Hewitt is ready to shake up her image. “I’m not just going to turn the music up a little bit I’m going to turn the music up really loud,” she says, curling up in an oversized t-shirt and ripped jeans, while sipping on lemon-flavored sparkling water, her extra-long lashes and TV makeup still in place. “That, for me, was those billboards, and for (Lifetime), it’s this show.”
To play Riley, who is often in lingerie, Hewitt has been “working out like crazy,” ruling out junk food and soda and treating herself to desserts once a week. She calls flaunting her new body, years after tabloids gleefully ran photos of her then-curvier self on the covers of magazines, bittersweet. “I didn’t have a body image issue until they plastered me on the cover of things,” she says. “Then I got one.”
But today she says she’s in the best shape of her life – for herself. “Because I’m at the right age, I’m not in that phase of my life, I’m not caught up in (the tabloid) side of things I went, you know what? If I don’t do it at 33, I’m never going to do it.”
The Client List began its life on air as a Lifetime Original Movie that debuted in 2010 to 3.9 million viewers, with Hewitt starring. Hewitt, who is also an executive producer, will reboot Riley’s story on Easter Sunday with a newly empowered protagonist, and a few new characters to boot (Cybill Shepard remains as her mother).
The series will be lighter, and funnier. “The movie had a bit of a dark tone to it and I think it felt a bit heavy and a bit more reminiscent of what the old brand and tone of Lifetime has been,” says Kim Rozenfeld, executive vice president of current programming at Sony Pictures Television, which produces the show. He says the sexual content was handled carefully by the team. “It was very important not for it to be flagrant and not for it to be gratuitous.”
But there’s plenty of steamy content left to satisfy those intrigued by Hewitt’s billboards. In the first episode, Riley’s husband mysteriously leaves her with two children to take care of, and she ends up applying for a job at a massage clinic called The Rub. Lingerie-fueled massage sessions quickly follow.
“I think we might surprise some people with how they feel about what she does,” says Hewitt, whose character often counsels the men she services. “Even though the ad campaigns and a lot of the provocative parts of promoting this show are about the ‘happy endings,’ the show is a really a very normal series about a woman who’s just trying to be a single mom.”
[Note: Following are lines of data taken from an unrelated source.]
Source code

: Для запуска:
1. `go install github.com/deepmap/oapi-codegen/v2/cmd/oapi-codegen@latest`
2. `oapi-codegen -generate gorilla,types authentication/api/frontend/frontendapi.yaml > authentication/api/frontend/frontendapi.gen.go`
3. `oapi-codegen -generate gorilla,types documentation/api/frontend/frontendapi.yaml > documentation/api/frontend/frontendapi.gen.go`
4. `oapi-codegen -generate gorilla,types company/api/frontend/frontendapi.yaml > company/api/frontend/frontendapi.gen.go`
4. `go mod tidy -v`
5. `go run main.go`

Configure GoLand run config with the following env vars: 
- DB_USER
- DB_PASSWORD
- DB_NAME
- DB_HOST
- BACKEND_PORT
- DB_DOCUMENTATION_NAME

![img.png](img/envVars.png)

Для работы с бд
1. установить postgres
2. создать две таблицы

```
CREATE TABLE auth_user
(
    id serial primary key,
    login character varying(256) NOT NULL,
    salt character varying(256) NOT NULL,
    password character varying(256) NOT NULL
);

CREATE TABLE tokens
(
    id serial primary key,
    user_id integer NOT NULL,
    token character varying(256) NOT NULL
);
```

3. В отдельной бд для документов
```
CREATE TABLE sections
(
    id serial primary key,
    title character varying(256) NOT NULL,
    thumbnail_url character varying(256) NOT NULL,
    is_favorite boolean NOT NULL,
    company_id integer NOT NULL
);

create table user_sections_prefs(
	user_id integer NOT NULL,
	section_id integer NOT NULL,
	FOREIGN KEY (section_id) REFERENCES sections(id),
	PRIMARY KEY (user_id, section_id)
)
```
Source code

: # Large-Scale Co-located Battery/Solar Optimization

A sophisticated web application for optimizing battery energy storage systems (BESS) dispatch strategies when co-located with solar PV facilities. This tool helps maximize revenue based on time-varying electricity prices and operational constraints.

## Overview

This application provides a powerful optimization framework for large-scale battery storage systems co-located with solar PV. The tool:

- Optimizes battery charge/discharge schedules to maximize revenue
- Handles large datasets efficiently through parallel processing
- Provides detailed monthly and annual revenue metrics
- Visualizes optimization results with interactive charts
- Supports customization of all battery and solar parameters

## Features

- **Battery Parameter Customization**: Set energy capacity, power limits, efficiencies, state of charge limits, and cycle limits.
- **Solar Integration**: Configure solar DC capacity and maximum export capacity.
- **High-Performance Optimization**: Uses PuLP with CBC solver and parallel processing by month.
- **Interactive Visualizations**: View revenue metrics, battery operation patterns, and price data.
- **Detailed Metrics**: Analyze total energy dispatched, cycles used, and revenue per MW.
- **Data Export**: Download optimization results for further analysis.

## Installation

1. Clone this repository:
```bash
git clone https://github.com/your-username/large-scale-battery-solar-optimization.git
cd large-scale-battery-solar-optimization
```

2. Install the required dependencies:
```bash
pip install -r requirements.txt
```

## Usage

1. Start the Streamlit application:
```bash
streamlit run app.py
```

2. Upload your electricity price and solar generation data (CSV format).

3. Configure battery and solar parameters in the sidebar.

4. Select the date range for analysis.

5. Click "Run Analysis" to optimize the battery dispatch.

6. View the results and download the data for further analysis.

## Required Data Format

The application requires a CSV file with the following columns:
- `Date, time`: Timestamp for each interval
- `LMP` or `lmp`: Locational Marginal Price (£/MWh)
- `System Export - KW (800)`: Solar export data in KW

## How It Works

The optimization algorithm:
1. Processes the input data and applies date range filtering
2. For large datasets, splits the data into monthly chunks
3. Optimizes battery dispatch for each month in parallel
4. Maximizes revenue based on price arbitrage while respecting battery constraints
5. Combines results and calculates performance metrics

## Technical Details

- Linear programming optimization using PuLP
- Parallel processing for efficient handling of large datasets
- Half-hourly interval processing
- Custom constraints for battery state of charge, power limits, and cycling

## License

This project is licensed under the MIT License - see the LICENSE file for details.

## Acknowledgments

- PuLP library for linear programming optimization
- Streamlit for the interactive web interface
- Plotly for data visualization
Called “Love” by her friends, in her personal life, Hewitt, who is single, says her view of love has grown up. “I’ve always been a hopeless romantic,” she says. “I’ve always had my head in the rom-com – which I think is a great quality. The problem is, rom-com’s aren’t real.”
Although she still tweets actively about love, “I’m at a place where I could get married, I could not get married,” she says. “Kids is not something I’ll give up on, that’s something I really want in my life but I just sort of started shifting my mindset a little bit.”
Prince Charming, right now, might just turn out to be a netowrk. “Lifetime and I are in such synergy right now because we’re both in exactly the same place,” she says, with a TV movie and another series in the pipeline with them. “We both have been one thing for a long time and loved it and are now ready to say hey, there’s more to me in there than you thought there was and let’s switch it up a little bit.”